*Your objective*. What lines of the data below hold the string "like"? Copy each one out.

■ ■ ■ ■ ■ ■ ■

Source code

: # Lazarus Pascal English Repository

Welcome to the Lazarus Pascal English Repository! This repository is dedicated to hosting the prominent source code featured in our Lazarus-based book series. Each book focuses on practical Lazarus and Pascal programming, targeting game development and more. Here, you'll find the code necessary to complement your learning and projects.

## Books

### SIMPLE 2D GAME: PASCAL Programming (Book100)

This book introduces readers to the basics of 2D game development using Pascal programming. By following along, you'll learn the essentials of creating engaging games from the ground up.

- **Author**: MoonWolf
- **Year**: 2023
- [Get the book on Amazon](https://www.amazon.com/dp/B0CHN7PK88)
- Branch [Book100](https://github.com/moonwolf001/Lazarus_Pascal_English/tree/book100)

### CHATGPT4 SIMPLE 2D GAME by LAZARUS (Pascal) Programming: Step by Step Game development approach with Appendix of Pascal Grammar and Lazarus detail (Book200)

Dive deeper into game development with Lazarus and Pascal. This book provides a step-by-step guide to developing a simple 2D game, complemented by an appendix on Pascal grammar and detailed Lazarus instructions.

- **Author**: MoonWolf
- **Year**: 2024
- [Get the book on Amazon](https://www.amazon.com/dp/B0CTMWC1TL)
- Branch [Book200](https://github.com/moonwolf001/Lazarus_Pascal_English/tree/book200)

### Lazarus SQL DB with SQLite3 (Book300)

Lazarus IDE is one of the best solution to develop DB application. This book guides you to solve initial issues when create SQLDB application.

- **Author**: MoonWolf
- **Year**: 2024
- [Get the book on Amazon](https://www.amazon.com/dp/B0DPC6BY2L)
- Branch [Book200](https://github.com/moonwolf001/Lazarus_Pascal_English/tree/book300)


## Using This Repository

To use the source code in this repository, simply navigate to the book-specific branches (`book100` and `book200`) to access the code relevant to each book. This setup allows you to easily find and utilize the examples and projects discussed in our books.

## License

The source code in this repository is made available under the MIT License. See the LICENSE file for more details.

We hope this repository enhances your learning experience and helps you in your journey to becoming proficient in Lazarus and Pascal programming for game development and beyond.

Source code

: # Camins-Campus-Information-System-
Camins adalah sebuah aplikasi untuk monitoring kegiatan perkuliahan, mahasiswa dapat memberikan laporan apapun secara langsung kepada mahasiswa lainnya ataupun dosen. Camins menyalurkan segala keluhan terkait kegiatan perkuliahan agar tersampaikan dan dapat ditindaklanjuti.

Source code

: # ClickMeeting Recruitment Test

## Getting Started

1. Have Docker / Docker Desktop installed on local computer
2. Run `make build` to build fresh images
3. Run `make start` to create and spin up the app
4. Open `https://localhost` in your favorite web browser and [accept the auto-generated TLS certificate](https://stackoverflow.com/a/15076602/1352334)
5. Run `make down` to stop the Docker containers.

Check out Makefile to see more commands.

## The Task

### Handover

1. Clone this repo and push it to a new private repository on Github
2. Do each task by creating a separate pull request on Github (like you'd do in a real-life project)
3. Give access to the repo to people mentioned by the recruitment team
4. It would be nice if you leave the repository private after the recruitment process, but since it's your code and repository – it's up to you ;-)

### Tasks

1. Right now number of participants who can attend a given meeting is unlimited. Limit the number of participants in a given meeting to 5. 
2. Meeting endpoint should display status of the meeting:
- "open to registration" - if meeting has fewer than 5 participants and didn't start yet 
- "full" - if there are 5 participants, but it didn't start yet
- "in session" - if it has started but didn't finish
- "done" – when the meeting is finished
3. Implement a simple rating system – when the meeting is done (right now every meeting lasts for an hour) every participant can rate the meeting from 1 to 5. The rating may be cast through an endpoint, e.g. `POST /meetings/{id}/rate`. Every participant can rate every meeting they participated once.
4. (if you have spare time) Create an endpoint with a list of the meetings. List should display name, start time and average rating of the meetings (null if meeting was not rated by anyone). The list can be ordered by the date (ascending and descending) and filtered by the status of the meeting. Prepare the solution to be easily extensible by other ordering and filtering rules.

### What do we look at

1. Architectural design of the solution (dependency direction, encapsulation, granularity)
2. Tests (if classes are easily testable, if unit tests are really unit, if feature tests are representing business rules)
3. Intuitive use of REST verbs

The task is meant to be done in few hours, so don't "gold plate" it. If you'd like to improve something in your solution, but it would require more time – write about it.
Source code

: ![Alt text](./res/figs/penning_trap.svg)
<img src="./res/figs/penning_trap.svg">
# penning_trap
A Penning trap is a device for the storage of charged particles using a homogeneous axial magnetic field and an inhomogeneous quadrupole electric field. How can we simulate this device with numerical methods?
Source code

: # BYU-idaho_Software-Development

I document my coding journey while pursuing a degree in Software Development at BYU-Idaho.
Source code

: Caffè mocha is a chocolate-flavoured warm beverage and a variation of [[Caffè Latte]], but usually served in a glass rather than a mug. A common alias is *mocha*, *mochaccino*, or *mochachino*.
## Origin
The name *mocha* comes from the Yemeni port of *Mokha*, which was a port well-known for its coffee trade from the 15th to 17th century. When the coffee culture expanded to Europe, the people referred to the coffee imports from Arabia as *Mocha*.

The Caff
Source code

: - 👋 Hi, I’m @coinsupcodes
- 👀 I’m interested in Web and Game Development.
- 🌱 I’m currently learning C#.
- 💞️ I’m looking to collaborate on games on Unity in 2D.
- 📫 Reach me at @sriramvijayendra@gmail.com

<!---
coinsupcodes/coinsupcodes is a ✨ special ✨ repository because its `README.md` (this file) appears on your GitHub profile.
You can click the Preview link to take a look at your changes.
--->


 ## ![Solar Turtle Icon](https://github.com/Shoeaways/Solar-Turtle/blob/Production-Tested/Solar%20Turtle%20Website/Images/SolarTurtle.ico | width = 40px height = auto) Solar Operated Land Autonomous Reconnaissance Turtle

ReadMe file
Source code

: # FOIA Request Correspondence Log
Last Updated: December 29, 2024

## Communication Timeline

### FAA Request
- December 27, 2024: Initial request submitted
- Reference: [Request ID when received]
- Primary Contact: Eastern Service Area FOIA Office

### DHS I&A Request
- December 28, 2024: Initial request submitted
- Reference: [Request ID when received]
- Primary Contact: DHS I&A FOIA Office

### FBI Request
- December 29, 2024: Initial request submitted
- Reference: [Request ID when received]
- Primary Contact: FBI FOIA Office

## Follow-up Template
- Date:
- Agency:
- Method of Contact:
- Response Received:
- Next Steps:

■ ■ ■ ■ ■ ■ ■

*Solution to this task*.
2. Do each task by creating a separate pull request on Github (like you'd do in a real-life project)
The task is meant to be done in few hours, so don't "gold plate" it. If you'd like to improve something in your solution, but it would require more time – write about it.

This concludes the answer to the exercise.